M. le président. La parole est à M. le secrétaire d’État.
M. Christian Eckert, secrétaire d’État. Il ne faudrait pas donner le sentiment qu’en matière de lutte contre la fraude fiscale et de redressements fiscaux il n’y a ni pénalité, ni amende, ni sanction. En 2015, le contrôle fiscal a permis d’infliger 21,2 milliards d’euros de droits et pénalités, dont 5,1 milliards de pénalités, soit 25 % du total environ. J’aurai certainement l’occasion de revenir sur la répartition des différents impôts concernés par ce type de redressements.

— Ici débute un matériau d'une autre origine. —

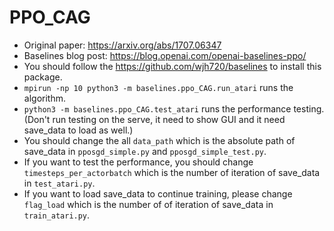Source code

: # PPO_CAG

- Original paper: https://arxiv.org/abs/1707.06347
- Baselines blog post: https://blog.openai.com/openai-baselines-ppo/
- You should follow the https://github.com/wjh720/baselines to install this package.
- `mpirun -np 10 python3 -m baselines.ppo_CAG.run_atari` runs the algorithm.
- `python3 -m baselines.ppo_CAG.test_atari` runs the performance testing. (Don't run testing on the serve, it need to show GUI and it need save_data to load as well.)
- You should change the all `data_path` which is the absolute path of save_data in `pposgd_simple.py` and `pposgd_simple_test.py`.
- If you want to test the performance, you should change `timesteps_per_actorbatch` which is the number of iteration of save_data in `test_atari.py`.
- If you want to load save_data to continue training, please change `flag_load` which is the number of of iteration of save_data in `train_atari.py`.
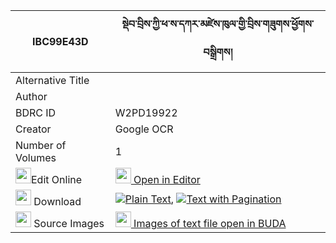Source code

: |IBC99E43D|སྡེབ་བྲིས་ཀྱི་ཕ་ས་དཀར་མཛེས་ཁུལ་གྱི་བྲིས་གཟུགས་ཕྱོགས་བསྒྲིགས། 
| --- | --- 
|Alternative Title |
|Author | 
|BDRC ID | W2PD19922
|Creator | Google OCR
|Number of Volumes| 1
|<img width="25" src="https://img.icons8.com/color/25/000000/edit-property.png">Edit Online| [<img width="25" src="https://avatars.githubusercontent.com/u/45091458?s=200&v=4"> Open in Editor](http://editor.openpecha.org/IBC99E43D)
|<img width="25" src="https://img.icons8.com/fluent/48/000000/download-2.png"/>  Download | [![](https://img.icons8.com/color/20/000000/txt.png)Plain Text](https://github.com/Openpecha/IBC99E43D/releases/download/v1/deb_dri_kyi_pa_sakar_dze_khul__plain_IBC99E43D.zip), [![](https://img.icons8.com/color/20/000000/txt.png)Text with Pagination](https://github.com/Openpecha/IBC99E43D/releases/download/v1/deb_dri_kyi_pa_sakar_dze_khul__pages_IBC99E43D.zip)
|<img width="25" src="https://img.icons8.com/plasticine/100/000000/pictures-folder.png"/>  Source Images | [<img width="25" src="https://library.bdrc.io/icons/BUDA-small.svg"> Images of text file open in BUDA](https://library.bdrc.io/show/bdr:W2PD19922)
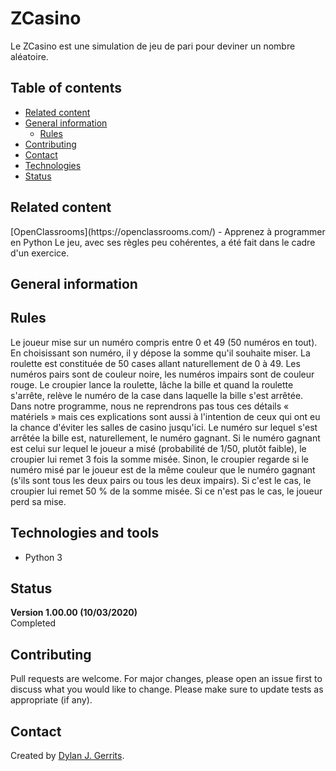 # ZCasino
<FR> 
Le ZCasino est une simulation de jeu de pari pour deviner un nombre aléatoire.  

## Table of contents
- [Related content](#related-content)
- [General information](#general-content)
  - [Rules](#rules)
- [Contributing](#contributing)
- [Contact](#contact)
- [Technologies](#technologies-and-tools)
- [Status](#status)

## Related content
<FR> 
[OpenClassrooms](https://openclassrooms.com/) - Apprenez à programmer en Python  
Le jeu, avec ses règles peu cohérentes, a été fait dans le cadre d'un exercice.

## General information
## Rules 
<FR>
Le joueur mise sur un numéro compris entre 0 et 49 (50 numéros en tout). En choisissant son numéro, il y dépose la somme qu'il souhaite miser.  
La roulette est constituée de 50 cases allant naturellement de 0 à 49. Les numéros pairs sont de couleur noire, les numéros impairs sont de couleur rouge. Le croupier lance la roulette, lâche la bille et quand la roulette s'arrête, relève le numéro de la case dans laquelle la bille s'est arrêtée. Dans notre programme, nous ne reprendrons pas tous ces détails « matériels » mais ces explications sont aussi à l'intention de ceux qui ont eu la chance d'éviter les salles de casino jusqu'ici. Le numéro sur lequel s'est arrêtée la bille est, naturellement, le numéro gagnant.  
Si le numéro gagnant est celui sur lequel le joueur a misé (probabilité de 1/50, plutôt faible), le croupier lui remet 3 fois la somme misée.  
Sinon, le croupier regarde si le numéro misé par le joueur est de la même couleur que le numéro gagnant (s'ils sont tous les deux pairs ou tous les deux impairs). Si c'est le cas, le croupier lui remet 50 % de la somme misée. Si ce n'est pas le cas, le joueur perd sa mise.  

## Technologies and tools
- Python 3

## Status
**Version 1.00.00 (10/03/2020)**  
Completed

## Contributing
Pull requests are welcome. For major changes, please open an issue first to discuss what you would like to change.
Please make sure to update tests as appropriate (if any).

## Contact
Created by [Dylan J. Gerrits](https://github.com/Dyrits).


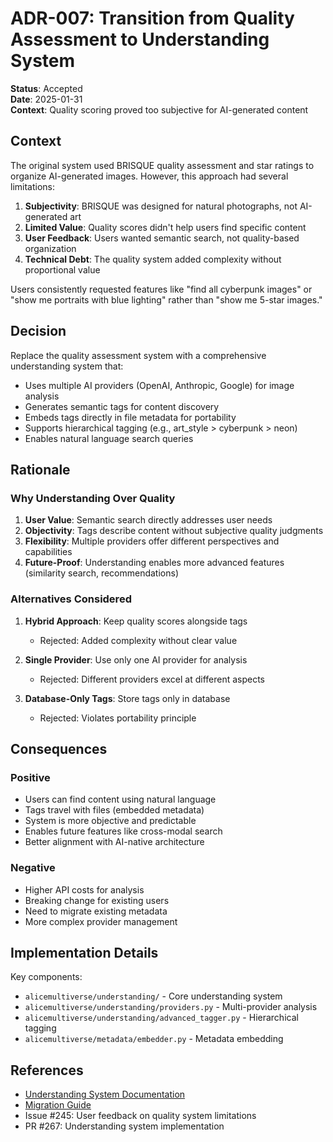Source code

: # ADR-007: Transition from Quality Assessment to Understanding System

**Status**: Accepted  
**Date**: 2025-01-31  
**Context**: Quality scoring proved too subjective for AI-generated content

## Context

The original system used BRISQUE quality assessment and star ratings to organize AI-generated images. However, this approach had several limitations:

1. **Subjectivity**: BRISQUE was designed for natural photographs, not AI-generated art
2. **Limited Value**: Quality scores didn't help users find specific content
3. **User Feedback**: Users wanted semantic search, not quality-based organization
4. **Technical Debt**: The quality system added complexity without proportional value

Users consistently requested features like "find all cyberpunk images" or "show me portraits with blue lighting" rather than "show me 5-star images."

## Decision

Replace the quality assessment system with a comprehensive understanding system that:
- Uses multiple AI providers (OpenAI, Anthropic, Google) for image analysis
- Generates semantic tags for content discovery
- Embeds tags directly in file metadata for portability
- Supports hierarchical tagging (e.g., art_style > cyberpunk > neon)
- Enables natural language search queries

## Rationale

### Why Understanding Over Quality

1. **User Value**: Semantic search directly addresses user needs
2. **Objectivity**: Tags describe content without subjective quality judgments
3. **Flexibility**: Multiple providers offer different perspectives and capabilities
4. **Future-Proof**: Understanding enables more advanced features (similarity search, recommendations)

### Alternatives Considered

1. **Hybrid Approach**: Keep quality scores alongside tags
   - Rejected: Added complexity without clear value
   
2. **Single Provider**: Use only one AI provider for analysis
   - Rejected: Different providers excel at different aspects
   
3. **Database-Only Tags**: Store tags only in database
   - Rejected: Violates portability principle

## Consequences

### Positive
- Users can find content using natural language
- Tags travel with files (embedded metadata)
- System is more objective and predictable
- Enables future features like cross-modal search
- Better alignment with AI-native architecture

### Negative
- Higher API costs for analysis
- Breaking change for existing users
- Need to migrate existing metadata
- More complex provider management

## Implementation Details

Key components:
- `alicemultiverse/understanding/` - Core understanding system
- `alicemultiverse/understanding/providers.py` - Multi-provider analysis
- `alicemultiverse/understanding/advanced_tagger.py` - Hierarchical tagging
- `alicemultiverse/metadata/embedder.py` - Metadata embedding

## References

- [Understanding System Documentation](../../developer/understanding-system.md)
- [Migration Guide](../../migration/quality-to-understanding.md)
- Issue #245: User feedback on quality system limitations
- PR #267: Understanding system implementation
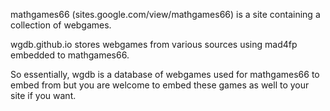 mathgames66 (sites.google.com/view/mathgames66) is a site containing a collection of webgames.

wgdb.github.io stores webgames from various sources using mad4fp embedded to mathgames66.

So essentially, wgdb is a database of webgames used for mathgames66 to embed from but you are welcome to embed these games as well to your site if you want.
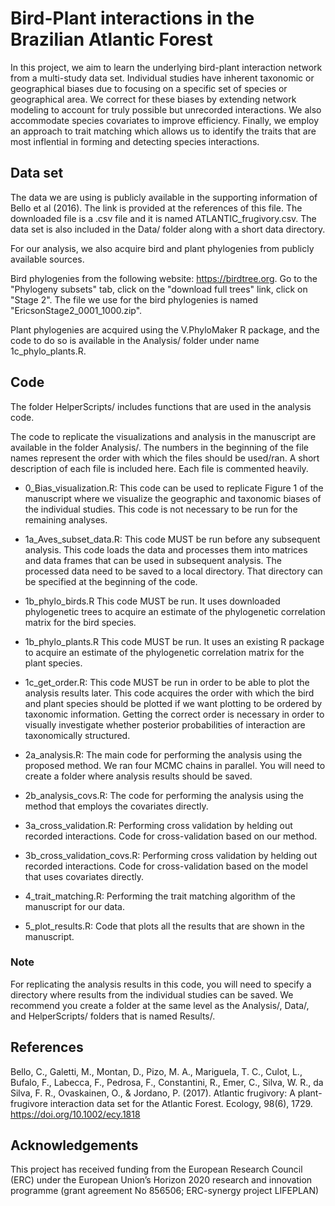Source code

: # Bird-Plant interactions in the Brazilian Atlantic Forest

In this project, we aim to learn the underlying bird-plant interaction network from a multi-study
data set. Individual studies have inherent taxonomic or geographical biases due to focusing
on a specific set of species or geographical area. We correct for these biases by extending network
modeling to account for truly possible but unrecorded interactions. We also accommodate species
covariates to improve efficiency. Finally, we employ an approach to trait matching which allows us
to identify the traits that are most inflential in forming and detecting species interactions.

## Data set

The data we are using is publicly available in the supporting information of Bello et al (2016).
The link is provided at the references of this file. The downloaded file is a .csv file and it is
named ATLANTIC_frugivory.csv. The data set is also included in the Data/ folder along with a short
data directory.

For our analysis, we also acquire bird and plant phylogenies from publicly available sources.

Bird phylogenies from the following website: https://birdtree.org. Go to the "Phylogeny subsets"
tab, click on the "download full trees" link, click on "Stage 2". The file we use for the bird phylogenies is named "EricsonStage2_0001_1000.zip".

Plant phylogenies are acquired using the V.PhyloMaker R package, and the code to do so is available
in the Analysis/ folder under name 1c_phylo_plants.R.

## Code

The folder HelperScripts/ includes functions that are used in the analysis code.

The code to replicate the visualizations and analysis in the manuscript are available in the
folder Analysis/. The numbers in the beginning of the file names represent the order with which
the files should be used/ran. A short description of each file is included here. Each file is
commented heavily.

- 0_Bias_visualization.R: This code can be used to replicate Figure 1 of the manuscript where we
visualize the geographic and taxonomic biases of the individual studies. This code is not
necessary to be run for the remaining analyses.

- 1a_Aves_subset_data.R: This code MUST be run before any subsequent analysis. This code loads
the data and processes them into matrices and data frames that can be used in subsequent analysis.
The processed data need to be saved to a local directory. That directory can be specified at the
beginning of the code.

- 1b_phylo_birds.R This code MUST be run. It uses downloaded phylogenetic trees to acquire an
estimate of the phylogenetic correlation matrix for the bird species.

- 1b_phylo_plants.R This code MUST be run. It uses an existing R package to acquire an estimate
of the phylogenetic correlation matrix for the plant species.

- 1c_get_order.R: This code MUST be run in order to be able to plot the analysis results later.
This code acquires the order with which the bird and plant species should be plotted if we want
plotting to be ordered by taxonomic information. Getting the correct order is necessary in order
to visually investigate whether posterior probabilities of interaction are taxonomically
structured.

- 2a_analysis.R: The main code for performing the analysis using the proposed method. We ran four
MCMC chains in parallel. You will need to create a folder where analysis results should be saved.

- 2b_analysis_covs.R: The code for performing the analysis using the method that employs the
covariates directly.

- 3a_cross_validation.R: Performing cross validation by helding out recorded interactions.
Code for cross-validation based on our method.

- 3b_cross_validation_covs.R: Performing cross validation by helding out recorded interactions.
Code for cross-validation based on the model that uses covariates directly.

- 4_trait_matching.R: Performing the trait matching algorithm of the manuscript for our data.

- 5_plot_results.R: Code that plots all the results that are shown in the manuscript.

### Note

For replicating the analysis results in this code, you will need to specify a directory where
results from the individual studies can be saved. We recommend you create a folder at the same
level as the Analysis/, Data/, and HelperScripts/ folders that is named Results/.

## References

Bello, C., Galetti, M., Montan, D., Pizo, M. A., Mariguela, T. C., Culot, L.,
Bufalo, F., Labecca, F., Pedrosa, F., Constantini, R., Emer, C., Silva, W.
R., da Silva, F. R., Ovaskainen, O., & Jordano, P. (2017). Atlantic frugivory:
A plant-frugivore interaction data set for the Atlantic Forest.
Ecology, 98(6), 1729. https://doi.org/10.1002/ecy.1818

## Acknowledgements

This project has received funding from the European Research Council (ERC) under the European Union’s Horizon 2020 research and innovation programme (grant agreement No 856506; ERC-synergy project LIFEPLAN)
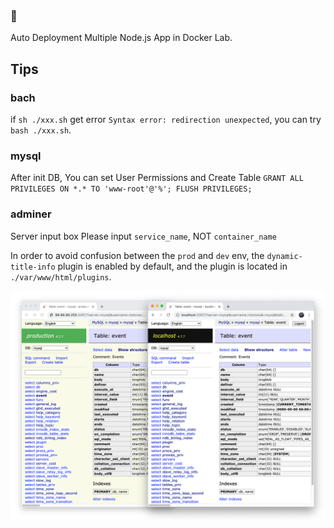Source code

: ### 🌈 

Auto Deployment Multiple Node.js App in Docker Lab.




## Tips

### bach

if `sh ./xxx.sh` get error `Syntax error: redirection unexpected`, you can try `bash ./xxx.sh`.

### mysql

After init DB, You can set User Permissions and Create Table
`GRANT ALL PRIVILEGES ON *.* TO 'www-root'@'%'; FLUSH PRIVILEGES;`

### adminer

Server input box Please input `service_name`, NOT `container_name`


In order to avoid confusion between the `prod` and `dev` env, the `dynamic-title-info` plugin is enabled by default, and the plugin is located in `./var/www/html/plugins`.

![dynamic-title-info-snapshop](./var/www/html/plugins/dynamic-title-info-snapshop.png)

Concernant les entreprises multinationales, j’appelle votre attention sur un chiffre, car il ne faudrait pas, là non plus, accréditer l’idée, certes insupportable – je vous rejoins sur ce point –, que de grandes entreprises habiles, bien conseillées, pourraient échapper à l’impôt sans être sanctionnées. L’an dernier, les cinq plus gros dossiers de redressements fiscaux d’entreprises ont donné lieu à des pénalités d’un montant de 3,3 milliards d’euros. Ce sont donc des volumes très importants qui sont en jeu. Le secret fiscal m’interdit bien évidemment de vous donner des noms, mais je vois dans les journaux… Je ne peux pas en dire plus.
Des pratiques telles que les prix de transferts, les établissements secondaires ou les doubles irlandais avec sandwich hollandais sont aujourd’hui beaucoup plus faciles à déceler pour nos contrôleurs. La transmission automatique des ruling, par exemple, permet à l’administration de vérifier les prix de transfert et de redresser. Malheureusement, ces procédures donnent lieu à de nombreuses contestations et procédures contradictoires – c’est la loi dans notre pays – qui peuvent donner le sentiment que tout ceci dure trop longtemps. Je ne suis pas sûr qu’une sanction par la voie pénale permettrait d’aller plus vite et plus loin. Nous en revenons au débat que nous avions à l’instant.
Tout n’est pas parfait, bien entendu, mais des progrès gigantesques ont été accomplis ces dernières années sur ces questions, qui demeurent évidemment choquantes pour le Gouvernement, pour le Parlement et pour nos concitoyens.